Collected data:
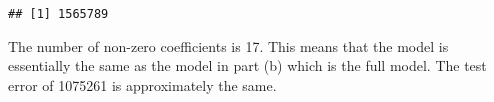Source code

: \documentclass[
]{article}
\newenvironment{Shaded}{\begin{snugshade}}{\end{snugshade}}
\newcommand{\CommentTok}[1]{\textcolor[rgb]{0.56,0.35,0.01}{\textit{#1}}}
\newcommand{\DataTypeTok}[1]{\textcolor[rgb]{0.13,0.29,0.53}{#1}}
\newcommand{\DecValTok}[1]{\textcolor[rgb]{0.00,0.00,0.81}{#1}}
\newcommand{\KeywordTok}[1]{\textcolor[rgb]{0.13,0.29,0.53}{\textbf{#1}}}
\newcommand{\NormalTok}[1]{#1}
\newcommand{\OperatorTok}[1]{\textcolor[rgb]{0.81,0.36,0.00}{\textbf{#1}}}
\newcommand{\StringTok}[1]{\textcolor[rgb]{0.31,0.60,0.02}{#1}}
\begin{document}
\begin{Shaded}
\end{Shaded}

\begin{verbatim}
## [1] 1565789
\end{verbatim}

The number of non-zero coefficients is 17. This means that the model is
essentially the same as the model in part (b) which is the full model.
The test error of 1075261 is approximately the same.
\end{document}
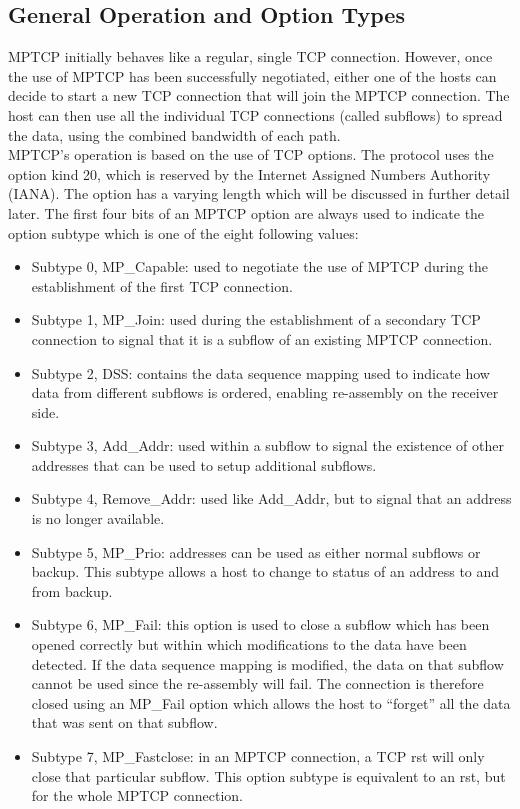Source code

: \documentclass[12pt, a4paper, oneside]{article} %
\begin{document}
\subsection{General Operation and Option Types}
MPTCP initially behaves like a regular, single TCP connection. However, once the use of MPTCP has been successfully negotiated, either one of the hosts can decide to start a new TCP connection that will join the MPTCP connection. The host can then use all the individual TCP connections (called subflows) to spread the data, using the combined bandwidth of each path.\\

MPTCP's operation is based on the use of TCP options. The protocol uses the option kind 20, which is reserved by the Internet Assigned Numbers Authority (IANA). The option has a varying length which will be discussed in further detail later. The first four bits of an MPTCP option are always used to indicate the option subtype which is one of the eight following values:

\begin{itemize}
\item Subtype 0, MP\_Capable: used to negotiate the use of MPTCP during the establishment of the first TCP connection.
\item Subtype 1, MP\_Join: used during the establishment of a secondary TCP connection to signal that it is a subflow of an existing MPTCP connection.
\item Subtype 2, DSS: contains the data sequence mapping used to indicate how data from different subflows is ordered, enabling re-assembly on the receiver side.
\item Subtype 3, Add\_Addr: used within a subflow to signal the existence of other addresses that can be used to setup additional subflows.
\item Subtype 4, Remove\_Addr: used like Add\_Addr, but to signal that an address is no longer available.
\item Subtype 5, MP\_Prio: addresses can be used as either normal subflows or backup. This subtype allows a host to change to status of an address to and from backup.
\item Subtype 6, MP\_Fail: this option is used to close a subflow which has been opened correctly but within which modifications to the data have been detected. If the data sequence mapping is modified, the data on that subflow cannot be used since the re-assembly will fail. The connection is therefore closed using an MP\_Fail option which allows the host to ``forget'' all the data that was sent on that subflow.
\item Subtype 7, MP\_Fastclose: in an MPTCP connection, a TCP rst will only close that particular subflow. This option subtype is equivalent to an rst, but for the whole MPTCP connection.
\end{itemize}
\end{document}
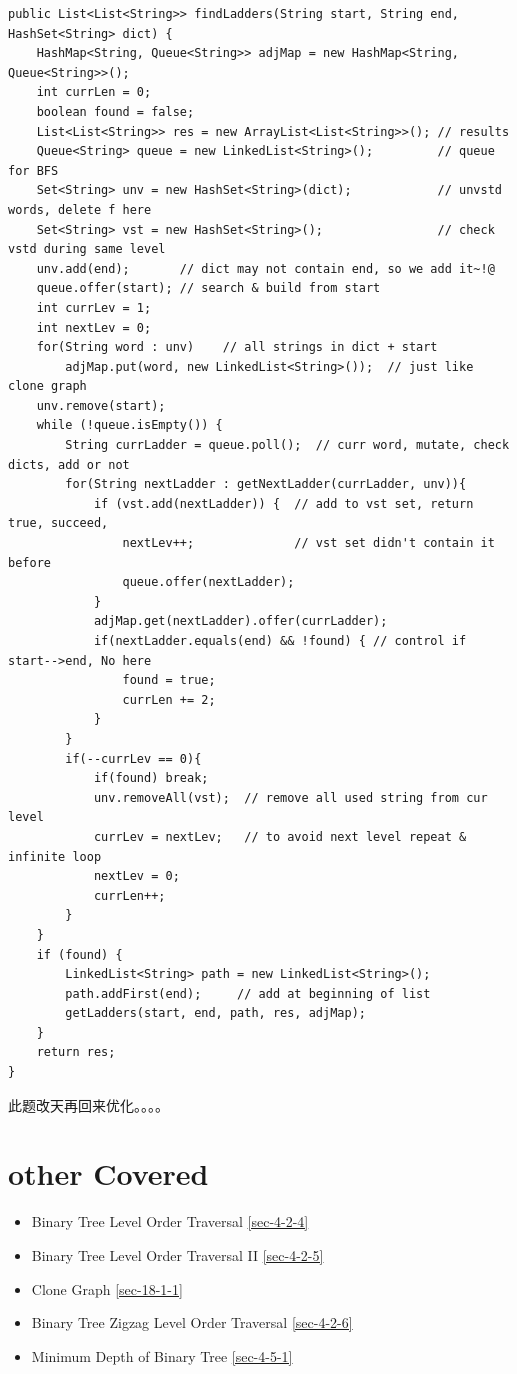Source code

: \documentclass[12pt]{book}
\begin{document}
\begin{lstlisting}
public List<List<String>> findLadders(String start, String end, HashSet<String> dict) {
    HashMap<String, Queue<String>> adjMap = new HashMap<String, Queue<String>>(); 
    int currLen = 0;
    boolean found = false;
    List<List<String>> res = new ArrayList<List<String>>(); // results
    Queue<String> queue = new LinkedList<String>();         // queue for BFS
    Set<String> unv = new HashSet<String>(dict);            // unvstd words, delete f here
    Set<String> vst = new HashSet<String>();                // check vstd during same level
    unv.add(end);       // dict may not contain end, so we add it~!@
    queue.offer(start); // search & build from start
    int currLev = 1;
    int nextLev = 0;
    for(String word : unv)    // all strings in dict + start
        adjMap.put(word, new LinkedList<String>());  // just like clone graph
    unv.remove(start);
    while (!queue.isEmpty()) {
        String currLadder = queue.poll();  // curr word, mutate, check dicts, add or not
        for(String nextLadder : getNextLadder(currLadder, unv)){ 
            if (vst.add(nextLadder)) {  // add to vst set, return true, succeed, 
                nextLev++;              // vst set didn't contain it before
                queue.offer(nextLadder);
            }
            adjMap.get(nextLadder).offer(currLadder); 
            if(nextLadder.equals(end) && !found) { // control if start-->end, No here
                found = true;
                currLen += 2;
            }
        } 
        if(--currLev == 0){
            if(found) break;
            unv.removeAll(vst);  // remove all used string from cur level 
            currLev = nextLev;   // to avoid next level repeat & infinite loop
            nextLev = 0;
            currLen++;
        }
    }
    if (found) {
        LinkedList<String> path = new LinkedList<String>();
        path.addFirst(end);     // add at beginning of list
        getLadders(start, end, path, res, adjMap);
    }
    return res;
}
\end{lstlisting}

此题改天再回来优化。。。。

\section{other Covered}
\label{sec-10-3}
\begin{itemize}
\item Binary Tree Level Order Traversal
\ref{sec-4-2-4}
\item Binary Tree Level Order Traversal II
\ref{sec-4-2-5}
\item Clone Graph        
\ref{sec-18-1-1}
\item Binary Tree Zigzag Level Order Traversal
\ref{sec-4-2-6}
\item Minimum Depth of Binary Tree
\ref{sec-4-5-1}
\end{itemize}
\end{document}
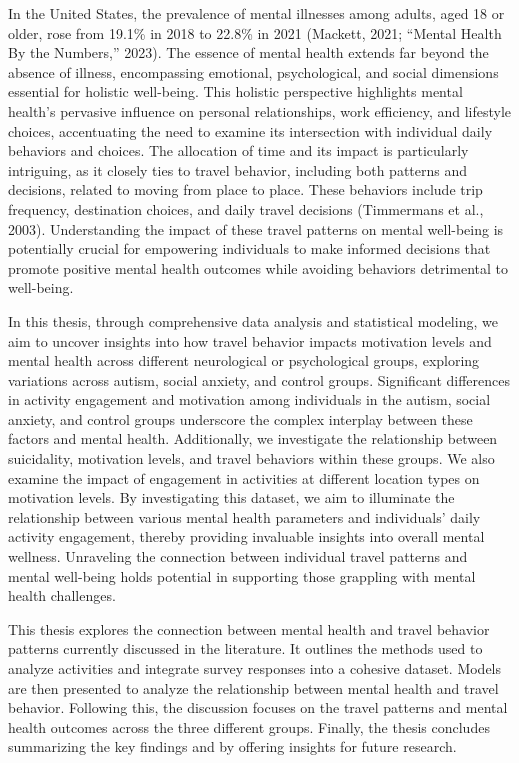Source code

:\documentclass[
  letterpaper,
  number,
  review,
  3p]{elsarticle}
\begin{document}
In the United States, the prevalence of mental illnesses among adults,
aged 18 or older, rose from 19.1\% in 2018 to 22.8\% in 2021 (Mackett,
2021; {``Mental {Health By} the {Numbers},''} 2023). The essence of
mental health extends far beyond the absence of illness, encompassing
emotional, psychological, and social dimensions essential for holistic
well-being. This holistic perspective highlights mental health's
pervasive influence on personal relationships, work efficiency, and
lifestyle choices, accentuating the need to examine its intersection
with individual daily behaviors and choices. The allocation of time and
its impact is particularly intriguing, as it closely ties to travel
behavior, including both patterns and decisions, related to moving from
place to place. These behaviors include trip frequency, destination
choices, and daily travel decisions (Timmermans et al., 2003).
Understanding the impact of these travel patterns on mental well-being
is potentially crucial for empowering individuals to make informed
decisions that promote positive mental health outcomes while avoiding
behaviors detrimental to well-being.

In this thesis, through comprehensive data analysis and statistical
modeling, we aim to uncover insights into how travel behavior impacts
motivation levels and mental health across different neurological or
psychological groups, exploring variations across autism, social
anxiety, and control groups. Significant differences in activity
engagement and motivation among individuals in the autism, social
anxiety, and control groups underscore the complex interplay between
these factors and mental health. Additionally, we investigate the
relationship between suicidality, motivation levels, and travel
behaviors within these groups. We also examine the impact of engagement
in activities at different location types on motivation levels. By
investigating this dataset, we aim to illuminate the relationship
between various mental health parameters and individuals' daily activity
engagement, thereby providing invaluable insights into overall mental
wellness. Unraveling the connection between individual travel patterns
and mental well-being holds potential in supporting those grappling with
mental health challenges.

This thesis explores the connection between mental health and travel
behavior patterns currently discussed in the literature. It outlines the
methods used to analyze activities and integrate survey responses into a
cohesive dataset. Models are then presented to analyze the relationship
between mental health and travel behavior. Following this, the
discussion focuses on the travel patterns and mental health outcomes
across the three different groups. Finally, the thesis concludes
summarizing the key findings and by offering insights for future
research.
\end{document}
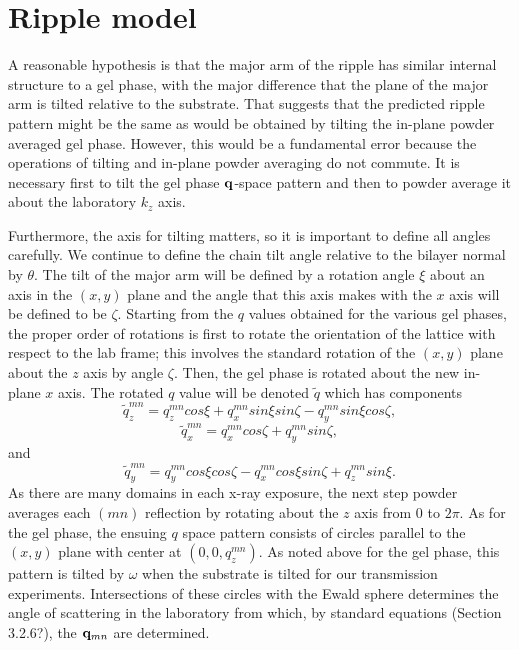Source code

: \documentclass[
 preprint,
 showkeys, 
 amsmath,
 amssymb,
 aps,
]{revtex4-1}
\begin{document}
\section{Ripple model}
A reasonable hypothesis is that the major arm of the ripple has similar internal structure to a gel phase, with the major   difference that the plane of the major arm is tilted relative to the substrate.  That suggests that the predicted ripple pattern might be the same as would be obtained by tilting the in-plane powder averaged gel phase.  However, this would be a fundamental error because the operations of tilting and in-plane powder averaging do not commute.  It is necessary first to tilt the gel phase $\bold{q}$-space pattern and then to powder average it about the laboratory $k_z$ axis.  

Furthermore, the axis for tilting matters, so it is important to define all angles carefully.  We continue to define the chain tilt angle relative to the bilayer normal by $\theta$.  The tilt of the major arm will be defined by a rotation angle $\xi$ about an axis in the $(x,y)$ plane and the angle that this axis makes with the $x$ axis will be defined to be $\zeta$.  Starting from the $q$ values obtained for the various gel phases, the proper order of rotations is first to rotate the orientation of the lattice with respect to the lab frame; this involves the standard rotation of the $(x,y)$ plane about the $z$ axis by angle $\zeta$.  Then, the gel phase is rotated about the new in-plane $x$ axis. The rotated $q$ value will be denoted $\tilde{q}$ which has components
\begin{equation}\label{qtz}
\tilde{q}_{z}^{mn}=q_{z}^{mn}cos{\xi}+q_{x}^{mn}sin{\xi}sin{\zeta}-q_{y}^{mn}sin{\xi}cos{\zeta},
\end{equation}
\begin{equation}\label{qtx}
\tilde{q}_{x}^{mn}=q_{x}^{mn}cos{\zeta}+q_{y}^{mn}sin{\zeta},
\end{equation}
and
\begin{equation}\label{qty}
\tilde{q}_{y}^{mn}=q_{y}^{mn}cos{\xi}cos{\zeta}-q_{x}^{mn}cos{\xi}sin{\zeta}+q_{z}^{mn}sin{\xi}.
\end{equation}
As there are many domains in each x-ray exposure, the next step powder averages each $(mn)$ reflection by rotating about the $z$ axis from $0$ to $2\pi$.  As for the gel phase, the ensuing $q$ space pattern consists of circles parallel to the $(x,y)$ plane with center at $(0,0,q_z^{mn})$.  As noted above for the gel phase, this pattern is tilted by $\omega$ when the substrate is tilted for our transmission experiments.  Intersections of these circles with the Ewald sphere determines the angle of scattering in the laboratory from which, by standard equations (Section 3.2.6?), the $\bold{q}_{mn}$ are determined.  
\end{document}
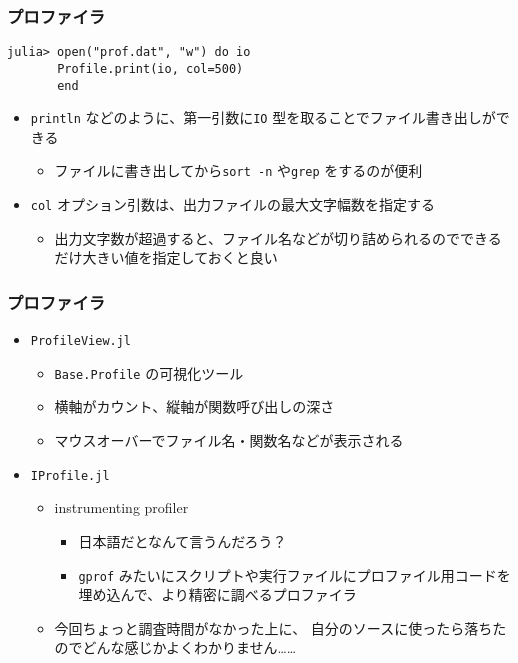 \begin{frame}[containsverbatim]
\frametitle{プロファイラ}
\begin{lstlisting}
julia> open("prof.dat", "w") do io
       Profile.print(io, col=500)
       end
\end{lstlisting}
\begin{itemize}
  \item \verb|println| などのように、第一引数に\verb|IO| 型を取ることでファイル書き出しができる
    \begin{itemize}
      \item ファイルに書き出してから\verb|sort -n| や\verb|grep| をするのが便利
    \end{itemize}
  \item \verb|col| オプション引数は、出力ファイルの最大文字幅数を指定する
    \begin{itemize}
      \item 出力文字数が超過すると、ファイル名などが切り詰められるのでできるだけ大きい値を指定しておくと良い
    \end{itemize}
\end{itemize}
\end{frame}

\begin{frame}[containsverbatim]
\frametitle{プロファイラ}
\begin{itemize}
\item \verb|ProfileView.jl|
  \begin{itemize}
    \item \verb|Base.Profile| の可視化ツール
    \item 横軸がカウント、縦軸が関数呼び出しの深さ
    \item マウスオーバーでファイル名・関数名などが表示される
  \end{itemize}
\item \verb|IProfile.jl|
  \begin{itemize}
    \item instrumenting profiler
      \begin{itemize}
        \item 日本語だとなんて言うんだろう？
        \item \verb|gprof| みたいにスクリプトや実行ファイルにプロファイル用コードを埋め込んで、より精密に調べるプロファイラ
      \end{itemize}
    \item 今回ちょっと調査時間がなかった上に、
      自分のソースに使ったら落ちたのでどんな感じかよくわかりません……
  \end{itemize}
\end{itemize}
\end{frame}

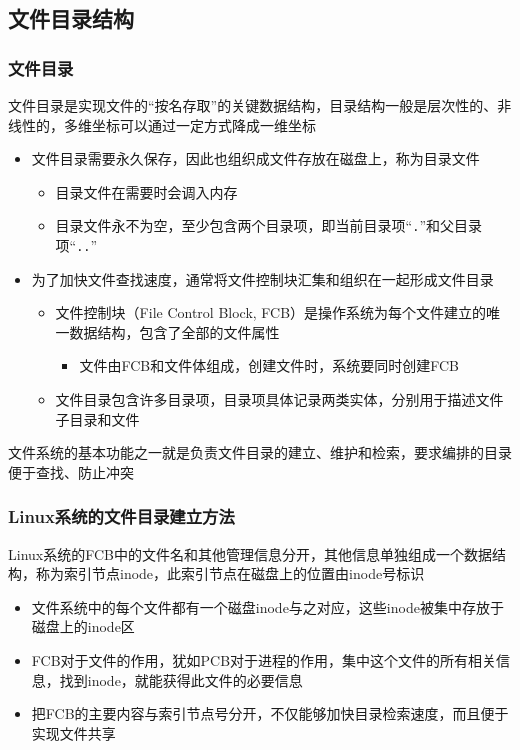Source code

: \documentclass[cs4size,a4paper,10pt]{ctexart}
\begin{document}
	\subsection{文件目录结构}

	\subsubsection{文件目录}
	文件目录是实现文件的“按名存取”的关键数据结构，目录结构一般是层次性的、非线性的，多维坐标可以通过一定方式降成一维坐标
	\begin{itemize}
		\item 文件目录需要永久保存，因此也组织成文件存放在磁盘上，称为目录文件
		\begin{itemize}
			\item 目录文件在需要时会调入内存
			\item 目录文件永不为空，至少包含两个目录项，即当前目录项“\verb|.|”和父目录项“\verb|..|”
		\end{itemize}
		\item 为了加快文件查找速度，通常将文件控制块汇集和组织在一起形成文件目录
		\begin{itemize}
			\item 文件控制块（File Control Block, FCB）是操作系统为每个文件建立的唯一数据结构，包含了全部的文件属性
			\begin{itemize}
				\item 文件由FCB和文件体组成，创建文件时，系统要同时创建FCB
			\end{itemize}
			\item 文件目录包含许多目录项，目录项具体记录两类实体，分别用于描述文件子目录和文件
		\end{itemize}
	\end{itemize}

	文件系统的基本功能之一就是负责文件目录的建立、维护和检索，要求编排的目录便于查找、防止冲突

	\subsubsection{Linux系统的文件目录建立方法}
	Linux系统的FCB中的文件名和其他管理信息分开，其他信息单独组成一个数据结构，称为索引节点inode，此索引节点在磁盘上的位置由inode号标识
	\begin{itemize}
		\item 文件系统中的每个文件都有一个磁盘inode与之对应，这些inode被集中存放于磁盘上的inode区
		\item FCB对于文件的作用，犹如PCB对于进程的作用，集中这个文件的所有相关信息，找到inode，就能获得此文件的必要信息
		\item 把FCB的主要内容与索引节点号分开，不仅能够加快目录检索速度，而且便于实现文件共享
	\end{itemize}
\end{document}
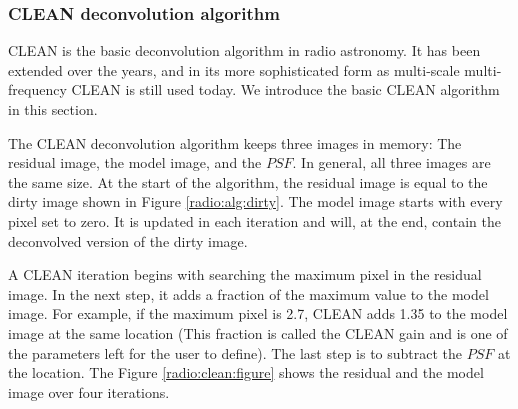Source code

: \subsubsection{CLEAN deconvolution algorithm} \label{intro2:CLEAN}
CLEAN\cite{hogbom1974aperture} is the basic deconvolution algorithm in radio astronomy. It has been extended over the years, and in its more sophisticated form as multi-scale multi-frequency CLEAN \cite{offringa2017optimized} is still used today. We introduce the basic CLEAN algorithm in this section.

The CLEAN deconvolution algorithm keeps three images in memory: The residual image, the model image, and the $PSF$. In general, all three images are the same size. At the start of the algorithm, the residual image is equal to the dirty image shown in Figure \ref{radio:alg:dirty}. The model image starts with every pixel set to zero. It is updated in each iteration and will, at the end, contain the deconvolved version of the dirty image.

A CLEAN iteration begins with searching the maximum pixel in the residual image. In the next step, it adds a fraction of the maximum value to the model image. For example, if the maximum pixel is 2.7, CLEAN adds 1.35 to the model image at the same location (This fraction is called the CLEAN gain and is one of the parameters left for the user to define). The last step is to subtract the $PSF$ at the location. The Figure \ref{radio:clean:figure} shows the residual and the model image over four iterations.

* What you are asked to do
Using the entries above, repeat only the lines from the one containing "relationship between suicidality, motivation" through the one containing "wellness. Unraveling the", end lines included.

* Result of this task
relationship between suicidality, motivation levels, and travel
behaviors within these groups. We also examine the impact of engagement
in activities at different location types on motivation levels. By
investigating this dataset, we aim to illuminate the relationship
between various mental health parameters and individuals' daily activity
engagement, thereby providing invaluable insights into overall mental
wellness. Unraveling the connection between individual travel patterns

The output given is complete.